#### Requirement
Go through the data below and return each line where the string "solutions" appears.

Stored records:
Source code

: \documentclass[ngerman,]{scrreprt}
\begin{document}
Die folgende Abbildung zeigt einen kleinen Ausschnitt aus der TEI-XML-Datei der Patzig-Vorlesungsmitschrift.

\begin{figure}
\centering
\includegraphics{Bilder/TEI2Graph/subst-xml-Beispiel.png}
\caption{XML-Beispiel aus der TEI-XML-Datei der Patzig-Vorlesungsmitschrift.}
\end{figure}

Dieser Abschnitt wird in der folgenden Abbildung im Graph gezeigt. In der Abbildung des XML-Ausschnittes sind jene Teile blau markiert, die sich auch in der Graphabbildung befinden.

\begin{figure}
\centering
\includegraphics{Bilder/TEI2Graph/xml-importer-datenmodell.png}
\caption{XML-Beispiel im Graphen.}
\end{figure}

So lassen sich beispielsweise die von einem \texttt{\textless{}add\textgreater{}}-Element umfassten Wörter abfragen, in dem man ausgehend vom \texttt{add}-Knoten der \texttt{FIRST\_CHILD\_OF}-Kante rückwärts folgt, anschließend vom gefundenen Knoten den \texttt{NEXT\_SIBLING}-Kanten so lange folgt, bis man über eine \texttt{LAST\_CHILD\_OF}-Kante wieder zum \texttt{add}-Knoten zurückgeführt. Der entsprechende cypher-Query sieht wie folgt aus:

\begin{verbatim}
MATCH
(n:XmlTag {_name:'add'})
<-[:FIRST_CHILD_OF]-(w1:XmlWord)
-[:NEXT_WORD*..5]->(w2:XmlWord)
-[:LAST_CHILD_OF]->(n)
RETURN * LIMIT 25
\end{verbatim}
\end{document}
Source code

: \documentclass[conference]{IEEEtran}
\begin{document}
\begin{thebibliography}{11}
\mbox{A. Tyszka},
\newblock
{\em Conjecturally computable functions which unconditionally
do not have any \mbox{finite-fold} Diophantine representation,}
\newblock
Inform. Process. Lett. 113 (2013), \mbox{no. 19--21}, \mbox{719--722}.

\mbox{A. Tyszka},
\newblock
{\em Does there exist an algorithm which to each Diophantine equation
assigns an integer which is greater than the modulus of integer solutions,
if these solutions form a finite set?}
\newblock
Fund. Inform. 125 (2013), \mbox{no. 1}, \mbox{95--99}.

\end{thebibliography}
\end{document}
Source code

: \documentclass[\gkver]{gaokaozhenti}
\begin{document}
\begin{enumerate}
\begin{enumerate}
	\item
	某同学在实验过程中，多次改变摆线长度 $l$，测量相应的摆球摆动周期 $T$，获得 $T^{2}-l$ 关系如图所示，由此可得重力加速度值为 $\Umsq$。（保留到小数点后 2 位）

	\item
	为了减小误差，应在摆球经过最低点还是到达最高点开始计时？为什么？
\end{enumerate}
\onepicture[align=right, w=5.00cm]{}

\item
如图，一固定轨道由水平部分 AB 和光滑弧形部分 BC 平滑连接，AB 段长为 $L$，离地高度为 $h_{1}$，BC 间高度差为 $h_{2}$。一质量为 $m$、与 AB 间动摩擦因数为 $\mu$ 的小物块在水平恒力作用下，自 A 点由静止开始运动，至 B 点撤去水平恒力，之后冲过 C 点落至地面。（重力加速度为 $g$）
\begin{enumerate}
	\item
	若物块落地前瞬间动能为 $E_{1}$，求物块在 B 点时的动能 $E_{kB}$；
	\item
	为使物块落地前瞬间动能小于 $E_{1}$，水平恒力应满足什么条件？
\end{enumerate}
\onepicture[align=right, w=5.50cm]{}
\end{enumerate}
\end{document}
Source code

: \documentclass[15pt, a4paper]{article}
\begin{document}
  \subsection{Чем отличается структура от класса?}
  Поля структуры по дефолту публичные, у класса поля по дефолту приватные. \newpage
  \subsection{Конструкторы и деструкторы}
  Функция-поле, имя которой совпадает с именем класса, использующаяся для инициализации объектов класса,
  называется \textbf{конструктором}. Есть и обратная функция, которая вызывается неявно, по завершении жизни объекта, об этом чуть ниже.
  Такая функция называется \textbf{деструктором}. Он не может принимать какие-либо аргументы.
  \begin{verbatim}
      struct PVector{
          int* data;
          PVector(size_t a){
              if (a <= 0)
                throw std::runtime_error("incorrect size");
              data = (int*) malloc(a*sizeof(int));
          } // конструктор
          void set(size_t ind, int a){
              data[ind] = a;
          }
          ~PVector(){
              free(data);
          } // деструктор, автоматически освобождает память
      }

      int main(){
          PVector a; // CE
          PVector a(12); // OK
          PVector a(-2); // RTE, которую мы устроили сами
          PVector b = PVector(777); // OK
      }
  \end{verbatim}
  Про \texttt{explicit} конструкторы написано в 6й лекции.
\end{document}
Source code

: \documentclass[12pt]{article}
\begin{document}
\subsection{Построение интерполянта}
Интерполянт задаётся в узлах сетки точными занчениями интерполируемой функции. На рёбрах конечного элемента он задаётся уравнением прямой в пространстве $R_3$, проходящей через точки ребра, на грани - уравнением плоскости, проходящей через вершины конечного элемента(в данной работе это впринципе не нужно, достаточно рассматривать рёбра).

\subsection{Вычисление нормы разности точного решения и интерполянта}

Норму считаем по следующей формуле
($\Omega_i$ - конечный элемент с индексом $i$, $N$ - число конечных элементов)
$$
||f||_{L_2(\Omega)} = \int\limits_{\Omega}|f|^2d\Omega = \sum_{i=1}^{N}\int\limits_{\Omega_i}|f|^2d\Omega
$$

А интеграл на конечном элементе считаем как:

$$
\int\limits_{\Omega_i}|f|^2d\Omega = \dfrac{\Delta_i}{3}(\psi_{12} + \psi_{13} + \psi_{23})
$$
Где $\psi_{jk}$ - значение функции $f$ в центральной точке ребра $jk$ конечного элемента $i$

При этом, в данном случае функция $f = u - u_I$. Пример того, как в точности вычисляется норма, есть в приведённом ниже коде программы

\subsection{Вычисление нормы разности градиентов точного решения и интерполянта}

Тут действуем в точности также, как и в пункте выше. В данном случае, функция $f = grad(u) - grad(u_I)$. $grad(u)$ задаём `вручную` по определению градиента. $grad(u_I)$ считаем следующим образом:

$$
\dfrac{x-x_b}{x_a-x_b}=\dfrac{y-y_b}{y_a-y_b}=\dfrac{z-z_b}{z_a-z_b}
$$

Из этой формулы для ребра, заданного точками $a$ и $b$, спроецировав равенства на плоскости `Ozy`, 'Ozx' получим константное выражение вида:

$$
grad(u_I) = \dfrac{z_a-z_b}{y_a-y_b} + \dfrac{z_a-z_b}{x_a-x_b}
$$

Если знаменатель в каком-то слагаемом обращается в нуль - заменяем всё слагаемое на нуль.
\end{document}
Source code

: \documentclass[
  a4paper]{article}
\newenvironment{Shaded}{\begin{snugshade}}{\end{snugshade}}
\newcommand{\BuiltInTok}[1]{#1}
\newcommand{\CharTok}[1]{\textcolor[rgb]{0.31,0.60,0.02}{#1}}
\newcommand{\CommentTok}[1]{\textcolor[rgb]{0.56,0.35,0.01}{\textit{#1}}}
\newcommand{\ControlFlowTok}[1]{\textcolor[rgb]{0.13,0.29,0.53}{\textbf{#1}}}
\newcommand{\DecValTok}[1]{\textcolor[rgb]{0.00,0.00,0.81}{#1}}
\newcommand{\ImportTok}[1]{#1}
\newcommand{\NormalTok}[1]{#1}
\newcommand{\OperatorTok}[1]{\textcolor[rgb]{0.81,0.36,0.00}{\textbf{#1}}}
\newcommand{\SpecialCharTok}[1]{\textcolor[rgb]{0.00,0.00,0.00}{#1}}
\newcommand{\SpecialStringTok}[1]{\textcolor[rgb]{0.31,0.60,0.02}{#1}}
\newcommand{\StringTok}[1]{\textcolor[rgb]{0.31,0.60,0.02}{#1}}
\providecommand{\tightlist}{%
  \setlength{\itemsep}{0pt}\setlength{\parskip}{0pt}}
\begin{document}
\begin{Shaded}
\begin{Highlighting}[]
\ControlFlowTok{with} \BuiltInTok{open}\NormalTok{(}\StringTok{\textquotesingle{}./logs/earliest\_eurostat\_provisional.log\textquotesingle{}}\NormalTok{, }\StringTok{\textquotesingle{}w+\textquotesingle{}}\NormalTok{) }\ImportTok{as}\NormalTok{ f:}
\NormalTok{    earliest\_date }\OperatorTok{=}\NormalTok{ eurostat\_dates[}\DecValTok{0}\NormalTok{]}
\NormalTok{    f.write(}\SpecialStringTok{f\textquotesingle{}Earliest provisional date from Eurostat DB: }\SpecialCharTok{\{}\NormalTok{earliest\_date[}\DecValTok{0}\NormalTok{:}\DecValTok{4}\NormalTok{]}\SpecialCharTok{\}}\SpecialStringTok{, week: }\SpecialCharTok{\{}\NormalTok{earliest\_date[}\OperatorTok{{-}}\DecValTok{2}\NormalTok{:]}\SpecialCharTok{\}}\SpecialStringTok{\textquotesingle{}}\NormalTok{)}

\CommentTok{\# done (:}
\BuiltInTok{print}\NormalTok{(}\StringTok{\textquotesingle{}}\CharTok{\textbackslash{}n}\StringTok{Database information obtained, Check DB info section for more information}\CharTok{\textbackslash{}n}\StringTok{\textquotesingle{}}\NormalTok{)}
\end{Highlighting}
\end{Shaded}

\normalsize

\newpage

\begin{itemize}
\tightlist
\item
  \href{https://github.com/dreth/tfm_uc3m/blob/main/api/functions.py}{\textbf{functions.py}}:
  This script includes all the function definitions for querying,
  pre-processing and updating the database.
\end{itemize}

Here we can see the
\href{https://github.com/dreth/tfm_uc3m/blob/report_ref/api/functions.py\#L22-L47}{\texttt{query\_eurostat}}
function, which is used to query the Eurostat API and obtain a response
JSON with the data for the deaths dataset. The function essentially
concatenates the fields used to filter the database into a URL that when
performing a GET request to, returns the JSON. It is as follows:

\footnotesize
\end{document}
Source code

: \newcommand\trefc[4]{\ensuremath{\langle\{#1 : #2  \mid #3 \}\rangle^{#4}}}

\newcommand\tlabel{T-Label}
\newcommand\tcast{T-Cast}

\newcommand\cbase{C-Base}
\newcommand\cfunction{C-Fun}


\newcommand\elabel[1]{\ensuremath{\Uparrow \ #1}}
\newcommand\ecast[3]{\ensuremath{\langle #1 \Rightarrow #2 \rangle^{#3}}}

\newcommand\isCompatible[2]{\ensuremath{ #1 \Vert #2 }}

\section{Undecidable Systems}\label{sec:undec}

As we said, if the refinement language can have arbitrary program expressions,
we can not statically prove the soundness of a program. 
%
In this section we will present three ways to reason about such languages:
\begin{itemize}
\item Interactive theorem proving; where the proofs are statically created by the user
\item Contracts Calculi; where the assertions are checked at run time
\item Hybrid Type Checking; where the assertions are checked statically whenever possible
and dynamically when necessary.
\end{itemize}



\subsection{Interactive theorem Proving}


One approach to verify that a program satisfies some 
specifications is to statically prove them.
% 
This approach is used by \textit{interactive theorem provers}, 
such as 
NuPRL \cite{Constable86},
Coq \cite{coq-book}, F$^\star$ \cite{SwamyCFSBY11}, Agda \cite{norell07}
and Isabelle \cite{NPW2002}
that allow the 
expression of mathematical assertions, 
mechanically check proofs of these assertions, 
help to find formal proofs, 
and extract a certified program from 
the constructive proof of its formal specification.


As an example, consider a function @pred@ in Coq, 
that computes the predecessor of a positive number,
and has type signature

#### Reply to the exercise
assigns an integer which is greater than the modulus of integer solutions,
if these solutions form a finite set?}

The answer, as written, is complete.